Apolo y Fornos pueden ser símbolos de esta impresión que quiero
expresar. Están lo
mismo que entonces;
pero, ¡qué
ahumados!...
Hay
una novela muy hermosa de Guy de Maupassant, en que un personaje,
infeliz burgués vulgar, que no hace más que sentarse a la misma
mesa de un café años y años, deja pasar así la vida, siempre
igual. Pero un día se le ocurre mirarse en uno de aquellos
espejos... y es el mismo de siempre, pero ya es un pobre viejo. No
pasó nada más... que el tiempo.
Madrid
tiene para mí algo del personaje de Maupassant. Desde luego
reconozco que en esto habrá mucho de subjetivo...
***
Una
de las cosas que más me entristecen en Madrid es la falta de los
antiguos amigos. Han muerto algunos, pero no muchos; otros están
ausentes; pero, los más, en Madrid residen. ¿Por qué no se los
ve? Porque ya no son las golondrinas que alborotan en la plaza y que
interrumpen a San Francisco; ya no son los peripatéticos que
discuten a voces, azotacalles perennes del estrecho recinto en que se
encierra el Madrid espiritual propiamente
dicho.
Algunos son
personajes políticos, y tienen que darse cierto tono; otros se han
refugiado en el hogar, desengañados de la Agora... Ello es que no
los veo por ningún lado.
Y
los antiguos maestros, aquellas lumbreras
en que nuestra
juventud creía, porque entonces no se había inventado esta división
absurda y grosera de jóvenes
y
viejos;
los grandes poetas,
los grandes oradores, críticos, moralistas, eruditos, ¿dónde
están?
Olvidados
del gobierno del mundo
y
sus monarquías;
calentando el cuerpo
achacoso al calor de buena chimenea: rodeados de cien precauciones
higiénicas: haciendo la vida monástica en un despacho, a que la
edad nos irá condenando a todos. ¡Infeliz del viejo que no haya
aprendido, antes de serlo, a estar solo muy a su gusto!
Sí;
casi todos los maestros
son ya viejos; salen
poco... ¡Qué tristeza!
Una
de las mayores.
Mas,
para mí, un consuelo visitarlos.
Cuando
hago examen de conciencia y veo mi pequeñez, mis defectos, una de
las cosas menos malas que veo en mí, una de las poquísimas que me
inclinan a apreciarme todavía un poco, moralmente, es el arraigo de
la veneración sincera que siento y he sentido siempre respecto de
los hombres ilustres a quienes debe algo mi espíritu.
Como
a mis lugares
sagrados, solía yo
ir, al verme en Madrid, peregrino siempre triste, a casa de
Campoamor... que ya no gusta de visitas; de Castelar (que hemos
perdido), de Giner, de Valera, de Balart...
***
Y
de este otro señor, el señor X, que no es nadie y es quien ustedes
quieran. Otro maestro. Vivía en un barrio allá muy lejos, casi más
cerca de Toledo o de Guadalajara que de la puerta del Sol.
Quiero
hablar de las últimas visitas que le hice.
Fue
de noche. No me esperaba. Es soltero; vive con una doncella de su
madre, que es hoy una anciana muy sorda y que debe considerar a los
discípulos de su amo como enemigos que no quiere en su casa.

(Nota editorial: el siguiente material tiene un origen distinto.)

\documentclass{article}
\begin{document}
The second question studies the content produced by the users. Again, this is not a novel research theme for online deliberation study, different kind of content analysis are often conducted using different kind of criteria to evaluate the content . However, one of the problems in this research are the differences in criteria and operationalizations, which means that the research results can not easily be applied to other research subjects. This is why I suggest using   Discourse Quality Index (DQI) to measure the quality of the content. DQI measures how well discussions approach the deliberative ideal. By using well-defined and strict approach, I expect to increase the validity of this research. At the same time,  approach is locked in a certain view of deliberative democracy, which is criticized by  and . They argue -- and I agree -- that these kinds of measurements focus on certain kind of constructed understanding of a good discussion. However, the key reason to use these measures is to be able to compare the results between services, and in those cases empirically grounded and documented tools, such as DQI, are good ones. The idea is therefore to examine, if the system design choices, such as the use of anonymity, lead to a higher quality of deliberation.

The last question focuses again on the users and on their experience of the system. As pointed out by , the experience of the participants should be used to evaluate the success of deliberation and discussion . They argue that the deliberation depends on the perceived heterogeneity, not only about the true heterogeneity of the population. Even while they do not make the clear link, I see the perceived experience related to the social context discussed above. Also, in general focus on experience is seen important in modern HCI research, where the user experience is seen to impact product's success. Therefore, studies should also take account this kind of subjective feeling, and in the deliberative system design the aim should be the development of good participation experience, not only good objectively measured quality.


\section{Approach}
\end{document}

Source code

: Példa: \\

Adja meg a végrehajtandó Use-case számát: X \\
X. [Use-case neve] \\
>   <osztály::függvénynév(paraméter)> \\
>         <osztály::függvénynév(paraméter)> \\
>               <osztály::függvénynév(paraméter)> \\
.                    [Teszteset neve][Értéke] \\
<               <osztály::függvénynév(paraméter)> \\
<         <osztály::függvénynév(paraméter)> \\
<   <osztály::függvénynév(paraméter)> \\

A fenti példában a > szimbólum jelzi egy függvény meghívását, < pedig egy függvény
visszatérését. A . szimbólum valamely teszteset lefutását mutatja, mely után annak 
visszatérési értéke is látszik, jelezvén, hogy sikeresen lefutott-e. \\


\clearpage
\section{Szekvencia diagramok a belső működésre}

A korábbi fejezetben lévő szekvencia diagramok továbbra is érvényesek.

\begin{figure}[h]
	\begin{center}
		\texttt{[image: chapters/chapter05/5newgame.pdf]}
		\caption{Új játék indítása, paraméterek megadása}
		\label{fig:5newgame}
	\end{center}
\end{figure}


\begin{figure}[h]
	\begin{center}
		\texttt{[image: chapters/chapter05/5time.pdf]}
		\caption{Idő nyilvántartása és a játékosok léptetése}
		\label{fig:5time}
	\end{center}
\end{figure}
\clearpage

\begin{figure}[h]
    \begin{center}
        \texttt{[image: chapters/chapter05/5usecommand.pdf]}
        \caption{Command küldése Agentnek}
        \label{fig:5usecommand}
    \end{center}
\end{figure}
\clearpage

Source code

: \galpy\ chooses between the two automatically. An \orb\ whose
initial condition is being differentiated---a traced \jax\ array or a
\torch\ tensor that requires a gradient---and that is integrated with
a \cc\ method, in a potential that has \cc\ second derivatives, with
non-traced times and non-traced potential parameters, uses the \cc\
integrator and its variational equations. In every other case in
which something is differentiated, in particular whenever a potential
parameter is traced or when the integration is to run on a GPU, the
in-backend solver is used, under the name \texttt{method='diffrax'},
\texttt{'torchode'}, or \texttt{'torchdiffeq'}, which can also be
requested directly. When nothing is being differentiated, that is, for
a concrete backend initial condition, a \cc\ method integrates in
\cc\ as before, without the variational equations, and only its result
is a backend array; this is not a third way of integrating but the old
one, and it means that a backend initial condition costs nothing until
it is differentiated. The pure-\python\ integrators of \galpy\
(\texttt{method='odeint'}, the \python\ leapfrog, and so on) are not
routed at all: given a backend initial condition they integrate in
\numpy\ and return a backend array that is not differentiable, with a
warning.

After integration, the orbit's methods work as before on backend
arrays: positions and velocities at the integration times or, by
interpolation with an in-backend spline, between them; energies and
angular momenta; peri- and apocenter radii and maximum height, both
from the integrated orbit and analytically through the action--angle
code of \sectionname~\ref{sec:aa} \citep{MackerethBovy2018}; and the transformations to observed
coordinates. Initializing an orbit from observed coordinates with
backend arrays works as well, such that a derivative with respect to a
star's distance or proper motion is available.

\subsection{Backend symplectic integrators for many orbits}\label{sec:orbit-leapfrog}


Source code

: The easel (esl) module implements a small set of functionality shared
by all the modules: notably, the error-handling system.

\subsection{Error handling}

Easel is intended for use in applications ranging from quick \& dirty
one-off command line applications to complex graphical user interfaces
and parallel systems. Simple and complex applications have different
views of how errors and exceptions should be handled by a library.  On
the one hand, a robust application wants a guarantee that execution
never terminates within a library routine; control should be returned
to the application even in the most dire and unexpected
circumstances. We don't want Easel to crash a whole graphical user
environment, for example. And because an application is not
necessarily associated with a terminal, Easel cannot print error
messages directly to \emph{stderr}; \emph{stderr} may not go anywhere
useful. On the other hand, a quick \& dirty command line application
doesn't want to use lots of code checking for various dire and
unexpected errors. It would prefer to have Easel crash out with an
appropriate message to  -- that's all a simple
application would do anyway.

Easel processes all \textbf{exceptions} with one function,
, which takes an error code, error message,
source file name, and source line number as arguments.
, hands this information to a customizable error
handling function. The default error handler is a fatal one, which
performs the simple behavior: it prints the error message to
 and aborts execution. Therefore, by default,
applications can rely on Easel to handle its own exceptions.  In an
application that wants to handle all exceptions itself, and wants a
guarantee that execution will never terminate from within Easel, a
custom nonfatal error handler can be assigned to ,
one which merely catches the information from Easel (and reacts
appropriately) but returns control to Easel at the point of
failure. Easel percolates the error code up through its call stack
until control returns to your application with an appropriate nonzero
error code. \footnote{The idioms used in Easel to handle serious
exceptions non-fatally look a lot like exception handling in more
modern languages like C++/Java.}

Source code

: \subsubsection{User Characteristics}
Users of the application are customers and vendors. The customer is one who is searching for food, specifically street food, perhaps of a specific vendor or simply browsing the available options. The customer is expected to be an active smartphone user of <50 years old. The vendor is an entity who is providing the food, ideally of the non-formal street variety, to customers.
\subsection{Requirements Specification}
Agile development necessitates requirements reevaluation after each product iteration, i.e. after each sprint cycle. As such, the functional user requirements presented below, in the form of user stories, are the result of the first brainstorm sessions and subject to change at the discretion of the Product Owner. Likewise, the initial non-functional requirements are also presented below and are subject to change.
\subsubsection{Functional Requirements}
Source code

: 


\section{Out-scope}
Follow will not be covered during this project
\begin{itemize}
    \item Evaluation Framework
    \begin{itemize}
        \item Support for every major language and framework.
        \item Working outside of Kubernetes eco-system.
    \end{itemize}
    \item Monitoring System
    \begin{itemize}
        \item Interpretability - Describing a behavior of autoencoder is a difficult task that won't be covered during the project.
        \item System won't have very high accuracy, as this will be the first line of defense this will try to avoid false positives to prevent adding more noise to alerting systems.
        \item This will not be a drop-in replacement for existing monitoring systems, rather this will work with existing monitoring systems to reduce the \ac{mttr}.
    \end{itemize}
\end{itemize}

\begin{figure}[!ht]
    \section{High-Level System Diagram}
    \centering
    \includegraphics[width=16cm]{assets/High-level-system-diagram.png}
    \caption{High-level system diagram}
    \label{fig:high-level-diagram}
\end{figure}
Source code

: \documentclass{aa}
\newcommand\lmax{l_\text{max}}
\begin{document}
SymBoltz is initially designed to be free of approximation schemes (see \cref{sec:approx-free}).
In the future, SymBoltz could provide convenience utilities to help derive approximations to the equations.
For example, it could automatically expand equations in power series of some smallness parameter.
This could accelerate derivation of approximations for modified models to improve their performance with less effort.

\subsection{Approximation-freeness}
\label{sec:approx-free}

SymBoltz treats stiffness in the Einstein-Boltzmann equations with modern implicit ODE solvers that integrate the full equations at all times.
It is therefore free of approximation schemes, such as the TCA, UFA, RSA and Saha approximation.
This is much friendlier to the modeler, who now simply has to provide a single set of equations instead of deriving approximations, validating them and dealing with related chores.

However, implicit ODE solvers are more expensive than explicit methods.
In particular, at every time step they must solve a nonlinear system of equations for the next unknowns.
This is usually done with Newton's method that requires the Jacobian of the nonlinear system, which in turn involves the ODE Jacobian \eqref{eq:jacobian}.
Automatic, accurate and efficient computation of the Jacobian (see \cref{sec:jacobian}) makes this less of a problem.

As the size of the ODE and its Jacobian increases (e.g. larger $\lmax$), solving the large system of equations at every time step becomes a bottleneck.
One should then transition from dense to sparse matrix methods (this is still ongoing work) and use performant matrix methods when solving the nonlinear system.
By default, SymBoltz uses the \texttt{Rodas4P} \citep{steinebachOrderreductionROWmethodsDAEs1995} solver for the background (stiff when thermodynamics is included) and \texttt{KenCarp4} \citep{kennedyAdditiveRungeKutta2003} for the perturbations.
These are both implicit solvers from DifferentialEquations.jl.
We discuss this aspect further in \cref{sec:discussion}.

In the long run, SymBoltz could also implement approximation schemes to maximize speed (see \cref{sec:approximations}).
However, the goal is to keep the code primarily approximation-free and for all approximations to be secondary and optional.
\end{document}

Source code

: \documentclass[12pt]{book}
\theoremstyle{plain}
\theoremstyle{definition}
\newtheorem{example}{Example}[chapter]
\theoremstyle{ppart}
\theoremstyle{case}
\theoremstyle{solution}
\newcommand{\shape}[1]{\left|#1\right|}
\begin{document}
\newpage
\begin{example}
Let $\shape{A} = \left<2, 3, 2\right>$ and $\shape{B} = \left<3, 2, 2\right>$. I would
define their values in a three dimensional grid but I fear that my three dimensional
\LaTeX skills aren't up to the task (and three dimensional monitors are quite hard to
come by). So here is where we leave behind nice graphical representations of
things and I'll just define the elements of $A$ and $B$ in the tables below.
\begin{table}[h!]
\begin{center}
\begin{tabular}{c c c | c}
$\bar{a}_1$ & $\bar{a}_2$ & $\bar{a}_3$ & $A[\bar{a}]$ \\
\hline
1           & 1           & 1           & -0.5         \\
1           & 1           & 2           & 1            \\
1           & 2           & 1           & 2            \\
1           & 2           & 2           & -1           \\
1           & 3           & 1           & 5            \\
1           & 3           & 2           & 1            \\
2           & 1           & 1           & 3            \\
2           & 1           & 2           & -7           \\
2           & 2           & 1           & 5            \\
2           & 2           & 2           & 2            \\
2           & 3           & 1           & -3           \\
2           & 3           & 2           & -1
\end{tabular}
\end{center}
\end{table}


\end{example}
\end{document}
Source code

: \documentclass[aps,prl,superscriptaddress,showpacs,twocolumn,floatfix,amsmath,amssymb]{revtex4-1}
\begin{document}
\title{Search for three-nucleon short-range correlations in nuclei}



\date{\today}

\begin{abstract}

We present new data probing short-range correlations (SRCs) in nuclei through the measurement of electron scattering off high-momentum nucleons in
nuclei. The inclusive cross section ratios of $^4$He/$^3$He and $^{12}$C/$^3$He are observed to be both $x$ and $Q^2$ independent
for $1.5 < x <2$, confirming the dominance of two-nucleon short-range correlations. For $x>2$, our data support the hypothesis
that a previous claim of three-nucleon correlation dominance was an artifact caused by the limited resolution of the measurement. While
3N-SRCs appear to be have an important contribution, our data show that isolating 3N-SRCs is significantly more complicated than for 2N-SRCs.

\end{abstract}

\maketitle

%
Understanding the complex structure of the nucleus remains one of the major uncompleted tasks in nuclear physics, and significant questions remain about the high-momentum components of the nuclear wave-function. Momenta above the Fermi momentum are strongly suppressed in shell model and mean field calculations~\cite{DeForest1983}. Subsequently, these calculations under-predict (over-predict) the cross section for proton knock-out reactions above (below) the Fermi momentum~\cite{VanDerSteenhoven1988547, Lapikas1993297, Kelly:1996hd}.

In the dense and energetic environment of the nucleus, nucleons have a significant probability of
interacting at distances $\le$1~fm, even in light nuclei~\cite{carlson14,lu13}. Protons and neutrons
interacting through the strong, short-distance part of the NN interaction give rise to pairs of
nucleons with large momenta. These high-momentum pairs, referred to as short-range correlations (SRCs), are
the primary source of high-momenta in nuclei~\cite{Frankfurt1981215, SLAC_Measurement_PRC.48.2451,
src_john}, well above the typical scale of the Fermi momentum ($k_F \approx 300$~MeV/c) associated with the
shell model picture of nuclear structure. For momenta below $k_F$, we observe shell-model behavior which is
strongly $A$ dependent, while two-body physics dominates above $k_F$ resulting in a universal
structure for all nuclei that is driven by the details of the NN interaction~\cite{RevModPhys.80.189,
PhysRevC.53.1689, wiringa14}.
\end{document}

Antonia, así la llama, es como Zarathustra, según Nietzsche,
recelosa respecto de los que piensan entrar en el apostolado de su
amo de ella; amo, pero no maestro, porque Antonia no debe de tener
escuela filosófica ni literaria.
Sabe
Antonia, vagamente, que su señor vale mucho, por cosas que ella no
puede comprender; sabe que los papeles le han puesto mil veces en los
cuernos de la luna; que ha sacado de su cabeza unos libros muy buenos
que le han dado algunas pesetas, locas... y mucha honra y muchos
disgustos. Y sabe que todo ello no le ha servido para medrar, para
hacerse rico, ni para tener influencia en la política, ni con el
obispo, ni en Palacio, ni en parte alguna de esas donde se hacen los
favores gordos. Visitas, antiguamente, muchas, pero de gente de poco
pelo, que traían libros de regalo, -¡libros!- que es lo mismo que
si la trajeran a Antonia polvo y lodo de la calle. ¡Libros! Lo que
sobra en la casa, lo que a ella la tiene loca, porque no sabe ya
donde ponerlos. Ya no hay sitio en mesas, armarios y hasta sillas más
que para los libros; y ellos atraen los ratones, y crían polvo,
telarañas... ¡horror! Y después, la gracia de que el amo no lee
casi nunca esos tomos que le regalan, sino otros muchos que él
compra muy caros. «Los que hacen los libros que a mí me estorban y
que el señor no lee», éstos son para Antonia la mayor parte de los
señoritos que se cuelgan del timbre. ¡Deben ser tan poca cosa!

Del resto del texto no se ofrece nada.